The anesthesiologist was blinded to the solution administered intrathecally. Following intrathecal injection, the following parameters were monitored in both the groups. HR, systolic blood pressure (SBP), diastolic blood pressure (DBP) every 1 min for the first 10 min, then every 5 min till 60 min, then every 20 min till completion of surgery. Level of sensory blockade was assessed every minute using 23 gauge hypodermic needle with loss of sensation to pin prick testing along mid-clavicular line bilaterally. Sensory block was assessed until sustained peak level of sensory block was reached (i.e., once the level had stabilized after four consecutive tests). Time taken for T10 level of blockade, peak level of blockade achieved and its time taken were noted. Degree of motor blockade was assessed with Bromage scale every minute till level of sensory block stabilized. Onset time for complete motor blockade (Grade IV) was noted.
The level of sensory blockade and degree of motor blockade were noted after the completion of surgery. Occurrence of side effects like hypotension, bradycardia, nausea, vomiting, shivering, pruritus, respiratory depression (respiratory rate <8/min) and urinary retention were attended and managed accordingly and mentioned in the study sheet. Ensuing hypotension and bradycardia were managed adequately. In the postoperative ward HR, SBP and DBP were recorded every 20 min till 180 min postintrathecal injection. In addition level of sensory block and intensity of motor blockade was assessed very 20 min. Analgesics were avoided until demanded by the patients. Injection tramadol 50 mg intravenous (IV) was given at patient's first request for analgesia. In addition, the duration of sensory block, time to the first request for analgesia, duration of analgesia and occurrence of side effects were noted. Monitoring was continued till complete recovery from motor blockade (Grade I in Bromage scale), regression of sensory block to S2 and return of the voluntary micturition. Duration of sensory block was defined as the period from the time of intrathecal injection of the drug to regression of blockade to S2 level. Duration of analgesia was defined as from the time of intrathecal injection of the drug to the time of the first request for analgesia.
Statistical analysis was performed using SPSS version 16.0 (SPSS Inc., Chicago, IL). All repeated measures tests were compared using repeated measures ANOVA comparing the mean and the standard deviations. Chi-square test was used for ASA grading, type of surgery and side effects. Individual time period and remaining all parameters were compared using Student's t-test. P < 0.05 was considered statistically significant.
| Results|| |
Patient characteristics were comparable, and there was no significant difference in the duration and type of surgery between the two groups [Table 1]. Hundred patients were randomized into two groups. There was no significant difference in the HR, SBP and DBP values between the two groups at baseline and postspinal at all intervals measured [Figure 1]. There was no significant difference in the meantime of onset of T10 level of sensory block and peak level of sensory block which was 4.76 min and 7.22 min (Group RF), 4.82 min and 7.30 min (Group R) respectively [Table 2]. Also there was no significant difference in the peak level of block attained between the two groups with the median (range) upper sensory level T6 (T4-T9) in Group RF and T8 (T6-T10) in Group R.

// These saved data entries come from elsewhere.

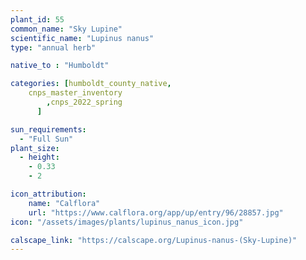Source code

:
 ```yaml
---
plant_id: 55
common_name: "Sky Lupine"
scientific_name: "Lupinus nanus"
type: "annual herb"

native_to : "Humboldt"

categories: [humboldt_county_native,
    cnps_master_inventory
        ,cnps_2022_spring
      ]

sun_requirements:
  - "Full Sun"
plant_size:
  - height: 
    - 0.33
    - 2

icon_attribution: 
    name: "Calflora"
    url: "https://www.calflora.org/app/up/entry/96/28857.jpg" 
icon: "/assets/images/plants/lupinus_nanus_icon.jpg" 

calscape_link: "https://calscape.org/Lupinus-nanus-(Sky-Lupine)"
---
```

All patients in the both groups achieved Bromage score of 4 (complete motor block). The mean onset time of complete motor block was similar in both groups (Group RF vs. Group R, 5.28 min vs. 5.36 min, P = 0.698). Time for recovery from motor blockade was statistically significant between the two groups but clinically it was considered insignificant (Group RF vs. Group R, 206.4 min vs. 197.6 min, P < 0.006).
The time to S2 regression and time to micturition was significantly prolonged in Group RF (P < 0.001). However, we considered the difference in time to micturition as clinically insignificant. No patients required supplemental analgesia intra-operatively. The mean time of first analgesic request was significantly prolonged in the fentanyl group than the saline group (442.2 vs. 314.3 min, P < 0.001) [Figure 2].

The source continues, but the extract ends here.